Paulo Moreira Leite, ISTOÉ
A manobra protelatória que permitiu o
encerramento da sessão de quinta-feira sem o voto decisivo de Celso de Mello
foi um aperitivo do que virá por aí. Os pronunciamentos chegaram a ser
arrogantes. O esforço para ganhar tempo de forma bisonha, teatral, foi ofensivo
num tribunal onde a denuncia de chicanas é feita com tanta facilidade.
Confesso que fiquei perplexo ao assistir
Marco Aurélio Mello virar-se para Celso de Mello e fazer uma advertência nestes
termos:
“Estamos a um voto. Que responsabilidade,
hein, ministro Celso de Mello.”
É ofensivo. Parece um professor
dirigindo-se a um discípulo.
Parece que a responsabilidade de Celso de
Mello não é idêntica a de cada um dos onze ministros que tomaram a decisão.
Para empregar uma imagem: ele vai dar um voto.
Não vai cobrar um pênalti.
O esforço para colocar a decisão sobre os
ombros do decano é apenas uma tentativa de diminuir a firmeza de suas
convicções.
O que se pretende é acovardar Celso de
Mello diante de um voto que é tão legítimo como o de todos os outros.
Sua travessia até quarta-feira será longa.
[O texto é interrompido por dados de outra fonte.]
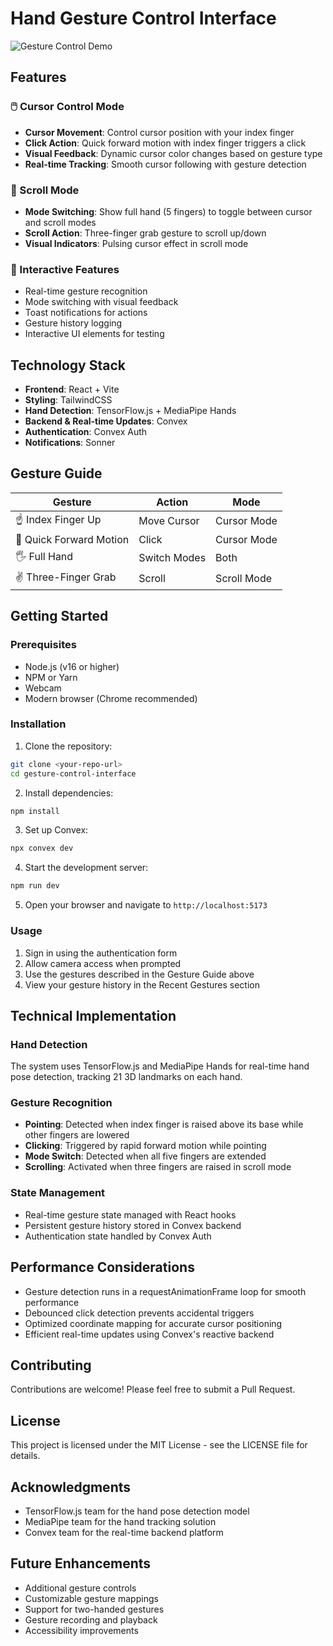 # Hand Gesture Control Interface


![Gesture Control Demo](public/og-preview.jpg)

## Features

### 🖱️ Cursor Control Mode
- **Cursor Movement**: Control cursor position with your index finger
- **Click Action**: Quick forward motion with index finger triggers a click
- **Visual Feedback**: Dynamic cursor color changes based on gesture type
- **Real-time Tracking**: Smooth cursor following with gesture detection

### 📜 Scroll Mode
- **Mode Switching**: Show full hand (5 fingers) to toggle between cursor and scroll modes
- **Scroll Action**: Three-finger grab gesture to scroll up/down
- **Visual Indicators**: Pulsing cursor effect in scroll mode

### 🔄 Interactive Features
- Real-time gesture recognition
- Mode switching with visual feedback
- Toast notifications for actions
- Gesture history logging
- Interactive UI elements for testing

## Technology Stack

- **Frontend**: React + Vite
- **Styling**: TailwindCSS
- **Hand Detection**: TensorFlow.js + MediaPipe Hands
- **Backend & Real-time Updates**: Convex
- **Authentication**: Convex Auth
- **Notifications**: Sonner


## Gesture Guide

| Gesture | Action | Mode |
|---------|--------|------|
| ☝️ Index Finger Up | Move Cursor | Cursor Mode |
| 🫰 Quick Forward Motion | Click | Cursor Mode |
| 🖐️ Full Hand | Switch Modes | Both |
| ✌️ Three-Finger Grab | Scroll | Scroll Mode |

## Getting Started

### Prerequisites
- Node.js (v16 or higher)
- NPM or Yarn
- Webcam
- Modern browser (Chrome recommended)

### Installation

1. Clone the repository:
```bash
git clone <your-repo-url>
cd gesture-control-interface
```

2. Install dependencies:
```bash
npm install
```

3. Set up Convex:
```bash
npx convex dev
```

4. Start the development server:
```bash
npm run dev
```

5. Open your browser and navigate to `http://localhost:5173`

### Usage

1. Sign in using the authentication form
2. Allow camera access when prompted
3. Use the gestures described in the Gesture Guide above
4. View your gesture history in the Recent Gestures section

## Technical Implementation

### Hand Detection
The system uses TensorFlow.js and MediaPipe Hands for real-time hand pose detection, tracking 21 3D landmarks on each hand.

### Gesture Recognition
- **Pointing**: Detected when index finger is raised above its base while other fingers are lowered
- **Clicking**: Triggered by rapid forward motion while pointing
- **Mode Switch**: Detected when all five fingers are extended
- **Scrolling**: Activated when three fingers are raised in scroll mode

### State Management
- Real-time gesture state managed with React hooks
- Persistent gesture history stored in Convex backend
- Authentication state handled by Convex Auth

## Performance Considerations

- Gesture detection runs in a requestAnimationFrame loop for smooth performance
- Debounced click detection prevents accidental triggers
- Optimized coordinate mapping for accurate cursor positioning
- Efficient real-time updates using Convex's reactive backend

## Contributing

Contributions are welcome! Please feel free to submit a Pull Request.

## License

This project is licensed under the MIT License - see the LICENSE file for details.

## Acknowledgments

- TensorFlow.js team for the hand pose detection model
- MediaPipe team for the hand tracking solution
- Convex team for the real-time backend platform

## Future Enhancements

- Additional gesture controls
- Customizable gesture mappings
- Support for two-handed gestures
- Gesture recording and playback
- Accessibility improvements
Não
consigo imaginar as pressões que irá receber durante cinco dias para recuar, deixar
de lado o que escreveu, negar aquilo em que acreditou.
Até porque contraria o senso comum, aquela
verdade dos donos da verdade, aquela mentira que tantas vezes repetida deixa de
provocar estranhamento, é um voto com um valor especial.
Isaiah Berlim, um dos pensadores mais
argutos do século XX, dizia quem os bons princípios são aqueles que contrariam
nossos interesses.
Um dos mais duros adversários de José
Dirceu e do governo Lula, capaz de criticá-los com palavras que considero
erradas e injustas, Celso de Mello está mostrando que é preciso separar os
princípios do Direito das convicções políticas.
Nada fará para dar conforto a seus
adversários políticos.
É muito provável que, com a aprovação dos
embargos infringentes, o ministro se recuse a votar pela inocência de José
Dirceu.
Ele concorda com a noção de que o governo
do PT abrigou uma organização criminosa.
A discussão não é esta, no entanto. O
decano sabe disso.
Não deixará de dar um voto que considera correto
só porque eles poderão beneficiar-se dessa decisão.
Essa foi a mensagem que deixou, ao lembrar
que os interessados em adivinhar seu voto só precisam ler sua declaração de 2
de agosto de 2012. Há pouco mais de um ano, através de seus advogados, Celso de
Mello disse aos réus da ação penal que eles teriam direito aos embargos
infringentes – que iriam funcionar como um indispensável segundo grau de
jurisdição para quem fora impedido de um julgamento na primeira instância.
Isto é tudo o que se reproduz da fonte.